Sunday, May 3rd, 2009

If You Love Her, Let Her Go

United States v. McGee, No. 07-4509-cr (2d Cir. April 24, 2009)(Leval, Katzmann, Livingston, CJJ)

A Rochester police officer responded to 911 call at defendant McGee’s home. When the officer arrived, he saw McGee running away through the backyard. McGee’s girlfriend was outside the house. She told the officer that she lived there with McGee, but was trying to move out. She had packed her bags and put them on the front porch, but McGee, to prevent her from leaving, had grabbed her bags, put them back inside, locked the door and taken away her keys. She asked the officer to break down the door so she could retrieve her belongings. He refused, but once she proved she really lived there, he let her break in herself.

The officer then accompanied her while she collected belongings. When she observed that McGee stored guns in the front closet, the officer asked for permission to search and she agreed. The officer found four firearms, ammunition and a bulletproof vest. In the bedroom, the officer saw photographs protruding from under the mattress. The girlfriend gave him permission both to look at and keep them. They showed McGee holding a gun.

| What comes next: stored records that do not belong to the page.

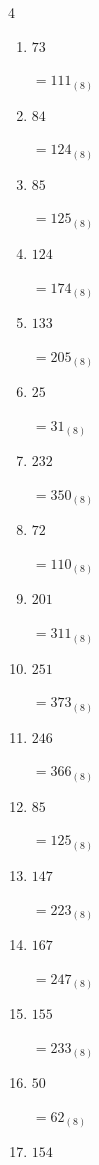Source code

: \begin{multicols}{4}
\begin{enumerate}
  \item $73$

        $=111_{(8)}$

  \item $84$

        $=124_{(8)}$

  \item $85$

        $=125_{(8)}$

  \item $124$

        $=174_{(8)}$

  \item $133$

        $=205_{(8)}$

  \item $25$

        $=31_{(8)}$

  \item $232$

        $=350_{(8)}$

  \item $72$

        $=110_{(8)}$

  \item $201$

        $=311_{(8)}$

  \item $251$

        $=373_{(8)}$

  \item $246$

        $=366_{(8)}$

  \item $85$

        $=125_{(8)}$

  \item $147$

        $=223_{(8)}$

  \item $167$

        $=247_{(8)}$

\columnbreak %

  \item $155$

        $=233_{(8)}$

  \item $50$

        $=62_{(8)}$

  \item $154$


\end{enumerate}
\end{multicols}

McGee was convicted of possessing the firearms. On appeal, he challenged the denial of his motion to suppress, and the circuit affirmed. The court found that officer reasonably concluded that the girlfriend had the authority to consent to a search.

McGee relied primarily on Moore v. Andreno, 505 F.3d 203 (2d Cir. 2007), in which a girlfriend’s consent was found to be ineffective. In Moore, the girlfriend gave the police consent to enter and search Moore’s study after she cut a lock on the door. The lock had been placed on the door to keep her out, and the police knew it. McGee argued that his girlfriend had similarly been locked out and thus lacked “access” to the house.

While the court found this argument “by no means unreasonable,” it nevertheless disagreed. A third-party’s access to a premises “depends on the understandings communicated by the titular owner to that person.” The girlfriend in Moore lacked access to the study because the lock was intended to keep her out.

Here, by contrast, although McGee had locked the girlfriend out of the house, his purpose was different. “McGee did not lock [her] out of the house and take away her key with the intention of excluding her from continuing to live in his house with him. … To the contrary, McGee locked her bags in the house and locked her out temporarily in an effort to prevent her from leaving the house. Far from seeking to expel her from the house, his conduct was designed to insure that she would continue to reside in it.” Accordingly, the girlfriend had “access” to McGee’s house in the sense in which the term is used in analyzing this type of Fourth Amendment issue.